Philosopher David Buller agrees with the general argument that 
the human mind has evolved over time but disagrees with the specific 
claims evolutionary psychologists make. He has argued that the 
contention that the mind consists of thousands of modules, including 
sexually dimorphic jealousy and parental investment modules, are 
unsupported by the available empirical evidence. He has suggested that the "modules" result from the brain's developmental plasticity and that they are adaptive responses to local conditions, not past evolutionary environments.

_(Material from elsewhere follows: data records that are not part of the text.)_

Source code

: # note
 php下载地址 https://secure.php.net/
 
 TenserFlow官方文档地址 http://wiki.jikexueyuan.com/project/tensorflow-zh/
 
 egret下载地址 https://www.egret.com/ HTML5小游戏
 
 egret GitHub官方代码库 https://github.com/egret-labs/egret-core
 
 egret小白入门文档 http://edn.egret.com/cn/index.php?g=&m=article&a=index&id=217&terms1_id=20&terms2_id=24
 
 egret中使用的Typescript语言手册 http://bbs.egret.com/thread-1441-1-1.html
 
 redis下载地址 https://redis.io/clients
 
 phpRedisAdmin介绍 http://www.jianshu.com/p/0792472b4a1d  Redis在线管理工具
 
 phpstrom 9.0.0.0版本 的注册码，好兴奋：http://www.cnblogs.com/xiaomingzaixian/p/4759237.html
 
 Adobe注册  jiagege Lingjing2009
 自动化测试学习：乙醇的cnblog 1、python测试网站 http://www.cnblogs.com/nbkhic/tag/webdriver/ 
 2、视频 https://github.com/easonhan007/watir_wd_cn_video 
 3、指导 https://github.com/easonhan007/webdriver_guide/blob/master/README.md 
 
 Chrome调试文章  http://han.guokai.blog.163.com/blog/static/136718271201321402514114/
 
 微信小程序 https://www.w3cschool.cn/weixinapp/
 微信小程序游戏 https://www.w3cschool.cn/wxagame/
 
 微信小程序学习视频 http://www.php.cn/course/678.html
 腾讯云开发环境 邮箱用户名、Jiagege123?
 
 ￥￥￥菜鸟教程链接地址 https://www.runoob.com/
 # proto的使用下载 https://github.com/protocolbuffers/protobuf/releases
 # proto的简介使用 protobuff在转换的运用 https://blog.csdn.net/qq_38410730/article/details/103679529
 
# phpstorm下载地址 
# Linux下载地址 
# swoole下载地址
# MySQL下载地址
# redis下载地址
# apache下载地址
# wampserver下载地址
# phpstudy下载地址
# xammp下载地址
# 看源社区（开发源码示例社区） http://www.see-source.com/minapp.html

 However, Buller has also stated that even if massive modularity is 
false this does not necessarily have broad implications for evolutionary
 psychology. Evolution may create innate motives even without innate 
knowledge.
In contrast to modular mental structure, some theories posit domain-general processing,
 in which mental activity is distributed across the brain and cannot be 
decomposed, even abstractly, into independent units. A staunch defender 
of this view is William Uttal, who argues in The New Phrenology
 (2003) that there are serious philosophical, theoretical, and 
methodological problems with the entire enterprise of trying to localise
 cognitive processes in the brain. Part of this argument is that a successful taxonomy of mental processes has yet to be developed.
Merlin Donald argues that over evolutionary time the mind has gained adaptive advantage from being a general problem solver.
 The mind, as described by Donald, includes module-like "central" 
mechanisms, in addition to more recently evolved "domain-general" 
mechanisms.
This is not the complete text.